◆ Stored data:
* * * * * * * * *

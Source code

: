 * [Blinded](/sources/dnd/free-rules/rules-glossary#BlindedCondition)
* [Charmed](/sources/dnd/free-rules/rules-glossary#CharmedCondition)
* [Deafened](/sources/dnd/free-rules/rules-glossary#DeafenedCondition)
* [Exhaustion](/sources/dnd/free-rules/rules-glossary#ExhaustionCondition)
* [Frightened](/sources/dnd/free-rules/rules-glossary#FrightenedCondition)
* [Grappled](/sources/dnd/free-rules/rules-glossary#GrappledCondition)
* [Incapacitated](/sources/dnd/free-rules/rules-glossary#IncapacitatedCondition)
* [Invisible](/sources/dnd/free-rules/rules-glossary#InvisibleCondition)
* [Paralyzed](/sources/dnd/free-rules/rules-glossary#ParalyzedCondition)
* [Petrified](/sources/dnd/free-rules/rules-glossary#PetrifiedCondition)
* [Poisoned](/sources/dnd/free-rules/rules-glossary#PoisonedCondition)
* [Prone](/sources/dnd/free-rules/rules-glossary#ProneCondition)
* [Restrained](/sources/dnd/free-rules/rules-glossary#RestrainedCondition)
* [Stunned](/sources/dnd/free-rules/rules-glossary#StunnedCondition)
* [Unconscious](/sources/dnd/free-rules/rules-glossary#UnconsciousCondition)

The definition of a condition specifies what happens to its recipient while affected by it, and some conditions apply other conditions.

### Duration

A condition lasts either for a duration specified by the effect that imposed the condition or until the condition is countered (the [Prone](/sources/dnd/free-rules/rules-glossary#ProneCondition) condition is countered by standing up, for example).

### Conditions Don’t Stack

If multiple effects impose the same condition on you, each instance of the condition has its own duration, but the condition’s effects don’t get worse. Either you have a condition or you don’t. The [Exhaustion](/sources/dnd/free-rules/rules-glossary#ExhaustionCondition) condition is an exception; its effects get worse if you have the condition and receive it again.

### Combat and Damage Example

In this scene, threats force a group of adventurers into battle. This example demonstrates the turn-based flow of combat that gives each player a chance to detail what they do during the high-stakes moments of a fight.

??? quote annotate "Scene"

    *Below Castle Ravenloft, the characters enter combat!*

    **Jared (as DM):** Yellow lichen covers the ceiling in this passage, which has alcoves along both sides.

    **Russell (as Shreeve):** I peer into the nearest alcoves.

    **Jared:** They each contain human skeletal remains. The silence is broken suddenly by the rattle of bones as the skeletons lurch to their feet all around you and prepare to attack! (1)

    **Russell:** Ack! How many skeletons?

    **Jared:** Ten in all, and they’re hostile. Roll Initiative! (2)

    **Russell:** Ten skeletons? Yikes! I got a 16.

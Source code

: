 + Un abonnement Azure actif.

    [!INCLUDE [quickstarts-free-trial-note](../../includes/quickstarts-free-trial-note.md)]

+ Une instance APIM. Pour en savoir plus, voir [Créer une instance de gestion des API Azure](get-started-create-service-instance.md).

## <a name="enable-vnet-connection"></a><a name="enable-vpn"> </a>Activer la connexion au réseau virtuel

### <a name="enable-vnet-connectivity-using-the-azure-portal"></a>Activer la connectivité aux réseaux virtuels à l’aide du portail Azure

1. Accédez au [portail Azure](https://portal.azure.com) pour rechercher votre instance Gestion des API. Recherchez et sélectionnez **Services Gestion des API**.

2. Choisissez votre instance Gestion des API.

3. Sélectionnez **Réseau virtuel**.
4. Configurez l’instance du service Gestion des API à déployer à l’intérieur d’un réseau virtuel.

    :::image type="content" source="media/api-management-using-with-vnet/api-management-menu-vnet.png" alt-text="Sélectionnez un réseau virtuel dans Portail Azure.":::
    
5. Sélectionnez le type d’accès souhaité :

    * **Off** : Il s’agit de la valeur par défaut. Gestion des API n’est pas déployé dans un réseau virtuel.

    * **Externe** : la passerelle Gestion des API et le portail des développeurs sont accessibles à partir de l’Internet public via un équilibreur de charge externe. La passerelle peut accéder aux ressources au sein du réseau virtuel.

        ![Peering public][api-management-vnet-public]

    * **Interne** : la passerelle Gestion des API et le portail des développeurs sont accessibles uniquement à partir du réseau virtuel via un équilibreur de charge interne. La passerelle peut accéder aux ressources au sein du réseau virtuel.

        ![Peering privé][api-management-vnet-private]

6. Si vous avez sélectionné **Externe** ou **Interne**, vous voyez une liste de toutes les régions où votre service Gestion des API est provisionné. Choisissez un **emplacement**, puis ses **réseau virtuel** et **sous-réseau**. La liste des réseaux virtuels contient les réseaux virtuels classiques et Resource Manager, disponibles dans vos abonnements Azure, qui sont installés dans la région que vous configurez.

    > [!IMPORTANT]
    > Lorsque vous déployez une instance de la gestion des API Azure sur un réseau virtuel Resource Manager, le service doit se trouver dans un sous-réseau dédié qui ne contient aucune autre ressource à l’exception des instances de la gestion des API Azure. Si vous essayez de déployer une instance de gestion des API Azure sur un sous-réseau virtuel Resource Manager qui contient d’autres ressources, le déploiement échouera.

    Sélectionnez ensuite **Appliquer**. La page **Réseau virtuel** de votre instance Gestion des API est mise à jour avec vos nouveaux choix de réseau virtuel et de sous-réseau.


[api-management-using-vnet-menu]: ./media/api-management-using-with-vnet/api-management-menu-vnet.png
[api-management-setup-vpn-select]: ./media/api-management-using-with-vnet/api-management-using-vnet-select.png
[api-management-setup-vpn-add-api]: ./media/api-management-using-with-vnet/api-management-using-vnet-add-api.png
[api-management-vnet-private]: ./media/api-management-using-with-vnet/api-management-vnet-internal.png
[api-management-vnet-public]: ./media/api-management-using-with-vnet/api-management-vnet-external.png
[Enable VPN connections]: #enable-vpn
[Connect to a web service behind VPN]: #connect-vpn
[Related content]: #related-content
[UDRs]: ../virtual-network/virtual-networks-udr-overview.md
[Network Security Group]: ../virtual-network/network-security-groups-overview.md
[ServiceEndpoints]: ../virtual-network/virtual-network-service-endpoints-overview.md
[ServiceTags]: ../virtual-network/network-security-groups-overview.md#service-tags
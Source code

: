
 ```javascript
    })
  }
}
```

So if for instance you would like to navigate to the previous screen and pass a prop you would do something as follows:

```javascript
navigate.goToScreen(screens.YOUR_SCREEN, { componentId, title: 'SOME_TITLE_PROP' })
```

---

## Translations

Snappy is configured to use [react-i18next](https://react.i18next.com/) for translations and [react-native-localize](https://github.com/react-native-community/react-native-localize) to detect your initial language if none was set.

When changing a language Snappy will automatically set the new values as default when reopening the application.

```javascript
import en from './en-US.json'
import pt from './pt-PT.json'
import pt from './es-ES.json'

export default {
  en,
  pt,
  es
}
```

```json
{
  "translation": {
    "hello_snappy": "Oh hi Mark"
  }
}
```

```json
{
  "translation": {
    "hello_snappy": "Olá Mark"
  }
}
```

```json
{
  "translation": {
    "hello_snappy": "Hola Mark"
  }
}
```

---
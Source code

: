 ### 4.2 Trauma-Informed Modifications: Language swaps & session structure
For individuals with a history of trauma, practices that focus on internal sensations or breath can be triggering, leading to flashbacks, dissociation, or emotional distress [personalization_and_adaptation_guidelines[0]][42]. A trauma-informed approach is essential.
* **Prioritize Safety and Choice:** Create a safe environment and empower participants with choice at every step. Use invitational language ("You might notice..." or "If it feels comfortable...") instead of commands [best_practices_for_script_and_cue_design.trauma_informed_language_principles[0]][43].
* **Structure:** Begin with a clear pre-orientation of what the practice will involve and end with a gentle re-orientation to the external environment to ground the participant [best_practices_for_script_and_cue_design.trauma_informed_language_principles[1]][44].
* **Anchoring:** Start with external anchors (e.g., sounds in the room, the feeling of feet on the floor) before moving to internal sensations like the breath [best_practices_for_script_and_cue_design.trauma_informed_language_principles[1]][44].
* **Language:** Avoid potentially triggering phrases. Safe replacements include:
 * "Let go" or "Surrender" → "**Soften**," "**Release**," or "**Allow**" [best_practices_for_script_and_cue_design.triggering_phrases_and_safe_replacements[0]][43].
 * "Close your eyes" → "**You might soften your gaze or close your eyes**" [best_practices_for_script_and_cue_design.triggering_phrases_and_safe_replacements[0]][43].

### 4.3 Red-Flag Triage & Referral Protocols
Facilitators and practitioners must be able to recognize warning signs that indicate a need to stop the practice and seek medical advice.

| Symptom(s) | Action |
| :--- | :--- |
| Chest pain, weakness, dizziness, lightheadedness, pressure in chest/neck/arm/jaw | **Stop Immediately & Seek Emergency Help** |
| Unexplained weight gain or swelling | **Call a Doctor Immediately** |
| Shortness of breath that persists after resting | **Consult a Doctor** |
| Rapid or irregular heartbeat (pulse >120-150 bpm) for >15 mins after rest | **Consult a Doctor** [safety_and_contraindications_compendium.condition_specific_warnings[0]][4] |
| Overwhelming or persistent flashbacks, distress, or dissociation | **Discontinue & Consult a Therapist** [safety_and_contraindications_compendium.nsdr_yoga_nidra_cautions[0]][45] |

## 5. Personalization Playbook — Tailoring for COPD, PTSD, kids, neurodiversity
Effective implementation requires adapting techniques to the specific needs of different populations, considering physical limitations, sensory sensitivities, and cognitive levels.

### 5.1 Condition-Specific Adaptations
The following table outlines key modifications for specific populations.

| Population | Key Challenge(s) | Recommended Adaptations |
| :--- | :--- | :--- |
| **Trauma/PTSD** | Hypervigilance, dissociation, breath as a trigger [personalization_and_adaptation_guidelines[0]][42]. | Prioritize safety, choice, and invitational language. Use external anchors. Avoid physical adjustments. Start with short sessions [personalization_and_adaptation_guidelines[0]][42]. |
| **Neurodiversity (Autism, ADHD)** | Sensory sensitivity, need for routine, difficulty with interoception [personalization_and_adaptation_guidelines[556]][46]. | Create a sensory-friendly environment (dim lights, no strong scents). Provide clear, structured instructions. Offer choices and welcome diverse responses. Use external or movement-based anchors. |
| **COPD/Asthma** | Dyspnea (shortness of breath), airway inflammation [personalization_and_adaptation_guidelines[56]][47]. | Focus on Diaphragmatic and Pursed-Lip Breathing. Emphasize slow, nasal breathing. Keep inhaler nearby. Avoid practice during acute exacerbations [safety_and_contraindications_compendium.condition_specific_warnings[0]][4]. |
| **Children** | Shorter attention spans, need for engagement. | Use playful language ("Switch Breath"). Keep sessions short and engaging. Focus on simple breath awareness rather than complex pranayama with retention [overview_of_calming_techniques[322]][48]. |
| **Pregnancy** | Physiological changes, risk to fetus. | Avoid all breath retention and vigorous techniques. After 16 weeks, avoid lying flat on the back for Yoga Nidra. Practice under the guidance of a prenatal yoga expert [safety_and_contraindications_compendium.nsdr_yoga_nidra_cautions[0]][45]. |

* * * * * * * * *

◆ What you have to do:
Every line above from the line with "Un abonnement Azure actif." to the line with "5. Sélectionnez le" is wanted, ends included; write them out exactly and add no other line.

◆ Task result:
: + Un abonnement Azure actif.

    [!INCLUDE [quickstarts-free-trial-note](../../includes/quickstarts-free-trial-note.md)]

+ Une instance APIM. Pour en savoir plus, voir [Créer une instance de gestion des API Azure](get-started-create-service-instance.md).

## <a name="enable-vnet-connection"></a><a name="enable-vpn"> </a>Activer la connexion au réseau virtuel

### <a name="enable-vnet-connectivity-using-the-azure-portal"></a>Activer la connectivité aux réseaux virtuels à l’aide du portail Azure

1. Accédez au [portail Azure](https://portal.azure.com) pour rechercher votre instance Gestion des API. Recherchez et sélectionnez **Services Gestion des API**.

2. Choisissez votre instance Gestion des API.

3. Sélectionnez **Réseau virtuel**.
4. Configurez l’instance du service Gestion des API à déployer à l’intérieur d’un réseau virtuel.

    :::image type="content" source="media/api-management-using-with-vnet/api-management-menu-vnet.png" alt-text="Sélectionnez un réseau virtuel dans Portail Azure.":::
    
5. Sélectionnez le type d’accès souhaité :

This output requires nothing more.